(Extracted data entries)

==*==

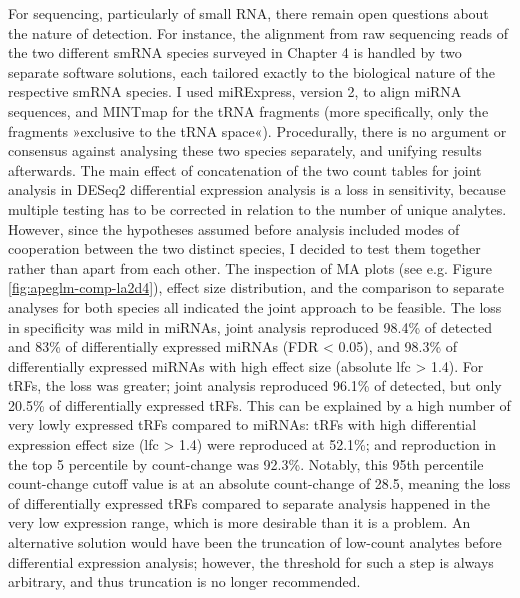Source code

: For sequencing, particularly of small RNA, there remain open questions about the nature of detection. For instance, the alignment from raw sequencing reads of the two different smRNA species surveyed in Chapter 4 is handled by two separate software solutions, each tailored exactly to the biological nature of the respective smRNA species. I used miRExpress, version 2,\cite{Wang2009} to align miRNA sequences, and MINTmap\cite{Loher2017} for the tRNA fragments (more specifically, only the fragments »exclusive to the tRNA space«). Procedurally, there is no argument or consensus against analysing these two species separately, and unifying results afterwards. The main effect of concatenation of the two count tables for joint analysis in DESeq2 differential expression analysis is a loss in sensitivity, because multiple testing has to be corrected in relation to the number of unique analytes. However, since the hypotheses assumed before analysis included modes of cooperation between the two distinct species, I decided to test them together rather than apart from each other. The inspection of MA plots (see e.g. Figure \ref{fig:apeglm-comp-la2d4}), effect size distribution, and the comparison to separate analyses for both species all indicated the joint approach to be feasible. The loss in specificity was mild in miRNAs, joint analysis reproduced 98.4\% of detected and 83\% of differentially expressed miRNAs (FDR < 0.05), and 98.3\% of differentially expressed miRNAs with high effect size (absolute \ac{lfc} > 1.4). For tRFs, the loss was greater; joint analysis reproduced 96.1\% of detected, but only 20.5\% of differentially expressed tRFs. This can be explained by a high number of very lowly expressed tRFs compared to miRNAs: tRFs with high differential expression effect size (\ac{lfc} > 1.4) were reproduced at 52.1\%; and reproduction in the top 5 percentile by count-change was 92.3\%. Notably, this 95th percentile count-change cutoff value is at an absolute count-change of 28.5, meaning the loss of differentially expressed tRFs compared to separate analysis happened in the very low expression range, which is more desirable than it is a problem. An alternative solution would have been the truncation of low-count analytes before differential expression analysis; however, the threshold for such a step is always arbitrary, and thus truncation is no longer recommended.\cite{Zhu2019}

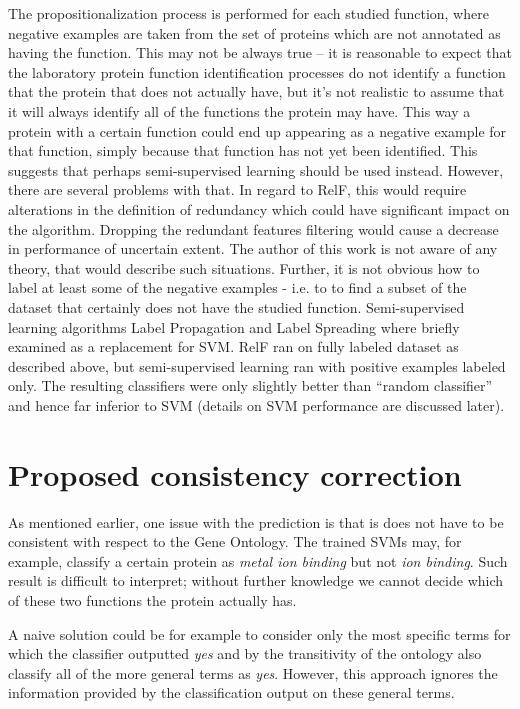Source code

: \documentclass[11pt,twoside,a4paper]{book}
\begin{document}
The propositionalization process is performed for each studied function,
where negative examples are taken from the set of proteins which are not annotated
as having the function.
This may not be always true -- it is reasonable to expect that the laboratory protein
function identification processes do not identify a function that the protein that does not
actually have, but it's not realistic to assume that it will always identify all of the functions
the protein may have. 
This way a protein with a certain function could end up appearing as a negative example 
for that function, simply because that function has not yet been identified.
This suggests that perhaps semi-supervised learning should be used instead.
However, there are several problems with that.
In regard to RelF, this would require alterations in the definition of redundancy which 
could have significant impact on the algorithm.
Dropping the redundant features filtering would cause a decrease in performance
of uncertain extent. 
The author of this work is not aware of any theory, that would describe such situations.
Further, it is not obvious how to label at least some of the negative examples -
i.e. to to find a subset of the dataset that certainly does not have the studied function.
Semi-supervised learning algorithms Label Propagation and Label Spreading \cite{semi}
where briefly examined as a replacement for SVM.
RelF ran on fully labeled dataset as described above, but semi-supervised learning
ran with positive examples labeled only.
The resulting classifiers were only slightly better than ``random classifier''
and hence far inferior to SVM (details on SVM performance are discussed later).

\section{Proposed consistency correction}
As mentioned earlier, one issue with the prediction is that is does not have to be
consistent with respect to the Gene Ontology.
The trained SVMs may, for example, classify a certain protein
as \emph{metal ion binding}
but not \emph{ion binding}.
Such result is difficult to interpret;
without further knowledge we cannot decide
which of these two functions the protein actually has.

A naive solution could be for example
to consider only the most specific terms
for which the classifier outputted \emph{yes}
and by the transitivity of the ontology also
classify all of the more general terms as \emph{yes}.
However, this approach ignores the information
provided by the classification output on these
general terms. 
\end{document}
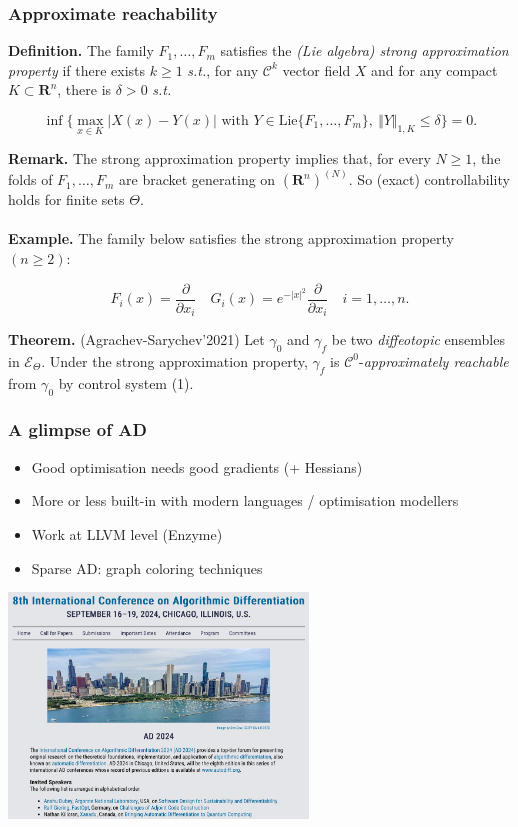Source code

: \documentclass[9pt]{beamer}
\def\R{\mathbf{R}}
\begin{document}
\begin{frame}
\frametitle{\bf Approximate reachability}

\textbf{Definition.} The family $F_1,\ldots,F_m$ satisfies the \emph{(Lie
algebra) strong approximation property} if there exists $k
\geq 1$ \emph{s.t.}, for any $\mathscr{C}^k$ vector field $X$ and for any compact $K
\subset \R^n$, there is $\delta > 0$ \emph{s.t.}

\[ \inf \lbrace \max_{x \in K} |X(x)-Y(x)| \text{ with } Y \in \text{Lie} \lbrace  F_1,\ldots,F_m \rbrace,\ \Vert Y \Vert_{1,K} \leq \delta \rbrace = 0. \]

\textbf{Remark.} The strong approximation property implies that, for
every $N \geq 1$, the folds of $F_1,\ldots,F_m$ are bracket generating on
$(\R^n)^{(N)}$. So (exact) controllability holds for finite sets $\Theta$.\\
\ \\
\textbf{Example.} The family below satisfies the strong approximation
property $(n \geq 2)$:

\[ F_i(x) = \frac{\partial}{\partial x_i}\quad 
  G_i(x) = e^{-|x|^2} \frac{\partial}{\partial x_i}\quad i=1,\ldots,n. \]

\textbf{Theorem.} (Agrachev-Sarychev'2021) Let $\gamma_0$ and $\gamma_f$ be two \emph{diffeotopic}
ensembles in $\mathscr{E}_\Theta$. Under the strong approximation property, $\gamma_f$
is $\mathscr{C}^0$-\emph{approximately reachable} from $\gamma_0$ by control system (1).\\

\end{frame}

\begin{frame}
\frametitle{\bf A glimpse of AD}
\begin{itemize}
\item Good optimisation needs good gradients (+ Hessians)
\item More or less built-in with modern languages / optimisation modellers
\item Work at LLVM level (Enzyme)
\item Sparse AD: graph coloring techniques
\end{itemize}

\centering \includegraphics[height=6.0cm]{ad2024}

\end{frame}
\end{document}
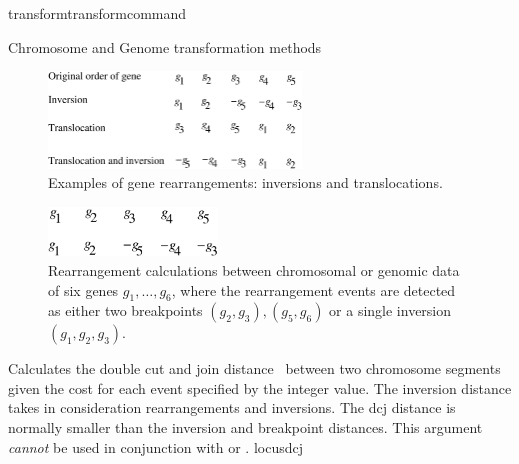 \begin{command}{transform}{transformcommand}
\begin{arguments}
\begin{argumentgroup}{Chromosome and Genome transformation methods}
		    \begin{figure} [!htbp]
   		        \begin{center}
        		    \includegraphics[width=0.6\textwidth]{doc/figures/genomeRearrangement.pdf}
    		    \end{center}
    		    \caption{Examples of gene rearrangements: inversions and translocations.}
		        \label{fig:genomeRearrangement}
		    \end{figure}

		    \begin{figure}[!htbp]
		        \begin{center}
        		    \includegraphics[width=0.4\textwidth]{doc/figures/breakpointDis.pdf}
      		    \end{center}
		        \caption{Rearrangement calculations between chromosomal or genomic data of six genes $g_1, \ldots, g_6$,
                    where the rearrangement events are detected as either two breakpoints $(g_2, g_3), (g_5, g_6)$
                    or a single inversion $(g_1, g_2, g_3)$.}
                \label{fig:distance}
		    \end{figure}
		
	        \begin{description}                 
                            
                    {Calculates the double cut and join
                    distance~\cite{yancopoulosetal2005}
                    between two chromosome segments given the cost for each
                    event specified by the integer value. The inversion distance
                    takes in consideration rearrangements and
                    inversions. The dcj distance is normally smaller than
                    the inversion and breakpoint distances.
                    This argument \emph{cannot} be used in conjunction with
                     or
                    .} 
                    {locusdcj}
                        

\end{description}
\end{argumentgroup}
\end{arguments}
\end{command}
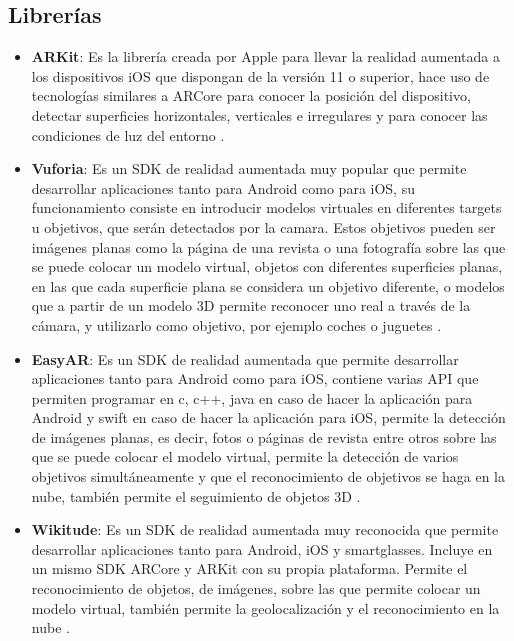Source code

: \subsection{Librerías}
\begin{itemize}
  \item \textbf{ARKit}: Es la librería creada por Apple para llevar la realidad aumentada a los dispositivos iOS que dispongan de la versión 11 o superior, hace uso de tecnologías similares a ARCore para conocer la posición del dispositivo, detectar superficies horizontales, verticales e irregulares y para conocer las condiciones de luz del entorno \cite{arkit}.

  \item \textbf{Vuforia}: Es un SDK de realidad aumentada muy popular que permite desarrollar aplicaciones tanto para Android como para iOS, su funcionamiento consiste en introducir modelos virtuales en diferentes targets u objetivos, que serán detectados por la camara. Estos objetivos pueden ser imágenes planas como la página de una revista o una fotografía sobre las que se puede colocar un modelo virtual, objetos con diferentes superficies planas, en las que cada superficie plana se considera un objetivo diferente, o modelos que a partir de un modelo 3D permite reconocer uno real a través de la cámara, y utilizarlo como objetivo, por ejemplo coches o juguetes \cite{vuforia}.

  \item \textbf{EasyAR}: Es un SDK de realidad aumentada que permite desarrollar aplicaciones tanto para Android como para iOS, contiene varias API que permiten programar en c, c++, java en caso de hacer la aplicación para Android y swift en caso de hacer la aplicación para iOS, permite la detección de imágenes planas, es decir, fotos o páginas de revista entre otros sobre las que se puede colocar el modelo virtual, permite la detección de varios objetivos simultáneamente y que el reconocimiento de objetivos se haga en la nube, también permite el seguimiento de objetos 3D \cite{easyar}.

  \item \textbf{Wikitude}: Es un SDK de realidad aumentada muy reconocida que permite desarrollar aplicaciones tanto para Android, iOS y smartglasses. Incluye en un mismo SDK ARCore y ARKit con su propia plataforma. Permite el reconocimiento de objetos, de imágenes, sobre las que permite colocar un modelo virtual, también permite la geolocalización y el reconocimiento en la nube \cite{wikitude}.
\end{itemize}


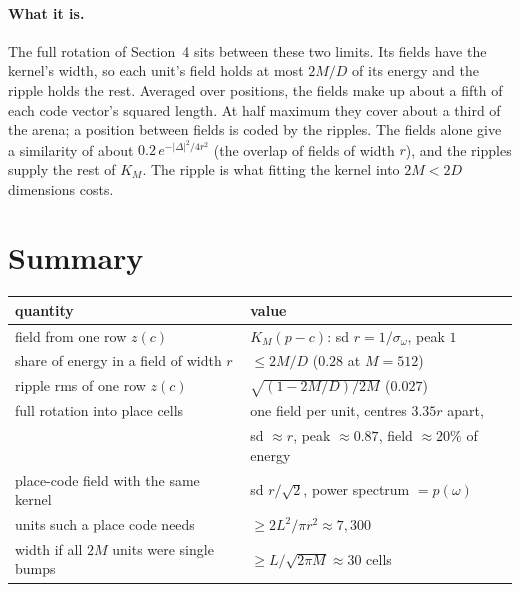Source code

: \documentclass[11pt]{article}
\begin{document}
\paragraph{What it is.} The full rotation of Section~4 sits between these two limits. Its fields
have the kernel's width, so each unit's field holds at most $2M/D$ of its energy and the ripple
holds the rest. Averaged over positions, the fields make up about a fifth of each code vector's
squared length. At half maximum they cover about a third of the arena; a position between fields
is coded by the ripples. The fields alone give a similarity of about
$0.2\,e^{-|\Delta|^2/4r^2}$ (the overlap of fields of width $r$), and the ripples supply the rest of
$K_M$. The ripple is what fitting the kernel into $2M < 2D$ dimensions costs.

\section{Summary}

\begin{center}
\begin{tabular}{ll}
  \toprule
  quantity & value \\
  \midrule
  field from one row $z(c)$ & $K_M(p - c)$: sd $r = 1/\sigma_\omega$, peak $1$ \\
  share of energy in a field of width $r$ & $\le 2M/D$ ($0.28$ at $M = 512$) \\
  ripple rms of one row $z(c)$ & $\sqrt{(1 - 2M/D)/2M}$ ($0.027$) \\
  full rotation into place cells & one field per unit, centres $3.35r$ apart, \\
  & sd $\approx r$, peak $\approx 0.87$, field $\approx 20\%$ of energy \\
  place-code field with the same kernel & sd $r/\sqrt2$, power spectrum $= p(\omega)$ \\
  units such a place code needs & $\ge 2L^2/\pi r^2 \approx 7{,}300$ \\
  width if all $2M$ units were single bumps & $\ge L/\sqrt{2\pi M} \approx 30$ cells \\
  \bottomrule
\end{tabular}
\end{center}
\end{document}
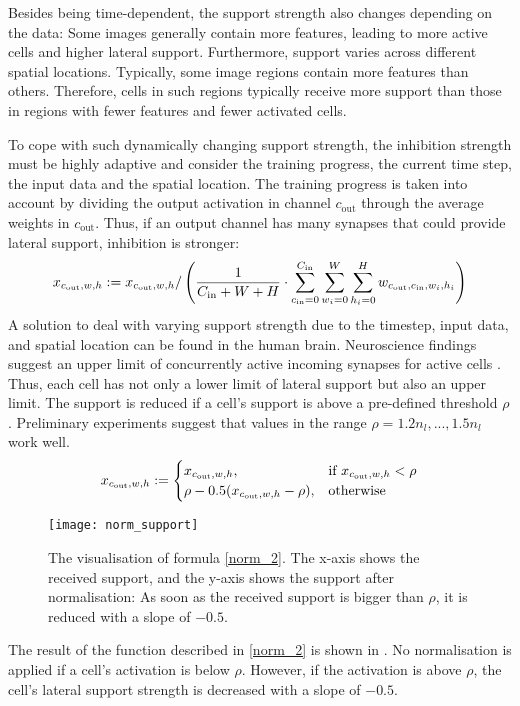 Besides being time-dependent, the support strength also changes depending on the data:
Some images generally contain more features, leading to more active cells and higher lateral support. Furthermore, support varies across different spatial locations. Typically, some image regions contain more features than others. Therefore, cells in such regions typically receive more support than those in regions with fewer features and fewer activated cells.

To cope with such dynamically changing support strength, the inhibition strength must be highly adaptive and consider the training progress, the current time step, the input data and the spatial location. 
The training progress is taken into account by dividing the output activation in channel $c_{\text{out}}$ through the average weights in $c_{\text{out}}$. Thus, if an output channel has many synapses that could provide lateral support, inhibition is stronger:
%
\begin{align}\eqlbl{norm_1}
    x_{c_{\text{out}},w,h} := x_{c_{\text{out}},w,h} / \left( \frac{1}{C_{\text{in}} + W + H} \cdot \sum_{c_{\text{in}}=0}^{C_{\text{in}}} \sum_{w_i=0}^{W} \sum_{h_i=0}^{H} w_{c_{\text{out}}, c_{\text{in}},w_i,h_i}  \right)
\end{align}
%
A solution to deal with varying support strength due to the timestep, input data, and spatial location can be found in the human brain.
Neuroscience findings suggest an upper limit of concurrently active incoming synapses for active cells . Thus, each cell has not only a lower limit of lateral support but also an upper limit.
The support is reduced if a cell's support is above a pre-defined threshold $\rho$.
Preliminary experiments suggest that values in the range $\rho = 1.2n_l, ..., 1.5n_l$ work well.
%
\begin{align}\eqlbl{norm_2}
	x_{c_{\text{out}},w,h} := \begin{cases}
      		x_{c_{\text{out}},w,h}, & \text{if } x_{c_{\text{out}},w,h} < \rho \\
      		\rho - 0.5(x_{c_{\text{out}},w,h} - \rho), & \text{otherwise}
    	\end{cases}
\end{align}
%
\begin{figure}[h]
    \centering
    \texttt{[image: norm\_support]}
    \caption[Inhibition for too many activated cells]{The visualisation of formula \eqref{norm_2}. The x-axis shows the received support, and the y-axis shows the support after normalisation: As soon as the received support is bigger than $\rho$, it is reduced with a slope of $-0.5$.}
\end{figure}
The result of the function described in \eqref{norm_2} is shown in . No normalisation is applied if a cell's activation is below $\rho$. However, if the activation is above $\rho$, the cell's lateral support strength is decreased with a slope of $-0.5$.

==*==

**To do**.
The required answer is each line of the entries containing the string "inversions".

**The completed task**.
    		    \caption{Examples of gene rearrangements: inversions and translocations.}
                    inversions. The dcj distance is normally smaller than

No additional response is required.